Volume 35, Issue 5 (September 1990)
Applying Speech Enhancement to Audio Surveillance
Audio surveillance tapes are prime candidates for speech enhancement because of the many degradations and sources of interference that mask the speech signals on such tapes. In this paper, the authors describe ways to cancel interference when an available reference signal is not synchronized with the surveillance recording, for example, when the reference is obtained later from a phonograph record or an air check recording from a broadcast source. As a specific example, we discuss our experiences processing a wiretap recording used in an actual court case. We transformed the reference signal to reflect room and transmission effects and then subtracted the resulting secondary signal from the primary intercept signal, thus enhancing the speech of the desired talkers by removing interfering sounds.
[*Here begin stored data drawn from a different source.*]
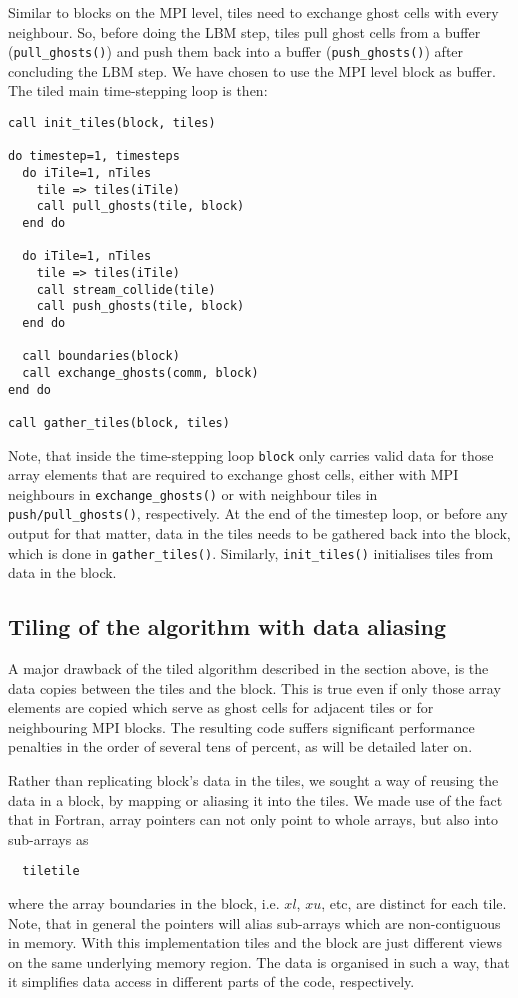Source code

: \documentclass[conference]{IEEEtran}
\begin{document}
Similar to blocks on the MPI level, tiles need to exchange ghost
cells with every neighbour. So, before doing the LBM step, tiles pull
ghost cells from a buffer (\verb!pull_ghosts()!) and push them back into a
buffer (\verb!push_ghosts()!) after concluding the LBM step. We have chosen to use the MPI
level block as buffer. The tiled main time-stepping loop is then:
\begin{lstlisting}
call init_tiles(block, tiles)

do timestep=1, timesteps
  do iTile=1, nTiles
    tile => tiles(iTile)
    call pull_ghosts(tile, block)
  end do

  do iTile=1, nTiles
    tile => tiles(iTile)
    call stream_collide(tile)
    call push_ghosts(tile, block)
  end do

  call boundaries(block)
  call exchange_ghosts(comm, block)
end do

call gather_tiles(block, tiles)
\end{lstlisting}
Note, that inside the time-stepping loop \verb!block! only carries
 valid data for those array elements that are required to exchange ghost
 cells, either with MPI neighbours in \verb!exchange_ghosts()! or with
 neighbour tiles in \verb!push/pull_ghosts()!, respectively. At the end
 of the timestep loop, or before any output for that matter, data in the tiles
 needs to be gathered back into the block, which is done in
 \verb!gather_tiles()!. Similarly,  \verb!init_tiles()! initialises
 tiles from data in the block.

\subsection{Tiling of the algorithm with data
  aliasing} \label{sec:aliasing}

A major drawback of the tiled algorithm described in the section
above, is the data copies between the tiles and the block. This is true even if
only those array elements are copied which serve as ghost cells for adjacent
tiles or for neighbouring MPI blocks. The resulting code suffers
significant performance penalties in the order of several tens of
percent, as will be detailed later on.

Rather than replicating block's data in the tiles, we sought a way of
reusing the data in a block, by mapping or aliasing it into the tiles. 
We made use of the fact that in Fortran, array pointers can not only point to whole
arrays, but also into sub-arrays as
\begin{lstlisting}
  tiletile\end{lstlisting}
where the array boundaries in the block, i.e. $xl$, $xu$, etc, are
distinct for each tile.  Note, that in general the pointers will alias
sub-arrays which are non-contiguous in memory. With this
implementation tiles and the block are just different views on the
same underlying memory region. The data is organised in such a way, that
it simplifies data access in different parts of the code, respectively.
\end{document}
Before the secondary signal could be subtracted, the signals had to be aligned properly in time. The intercept signal was subjected to time-scale modifications made necessary by the varying phonograph and tape recorder speeds. While these speed differences are usually small enough not to affect the perceived quality, they adversely affect the ability to cancel interference automatically. In working with recording devices, we took into account four factors that affect the signal quality: the frequency response, nonlinear distortion, noise, and speed variations. The two methods that were most successful for enhancement were the least-mean-squares (LMS) adaptive cancellation and spectral subtraction.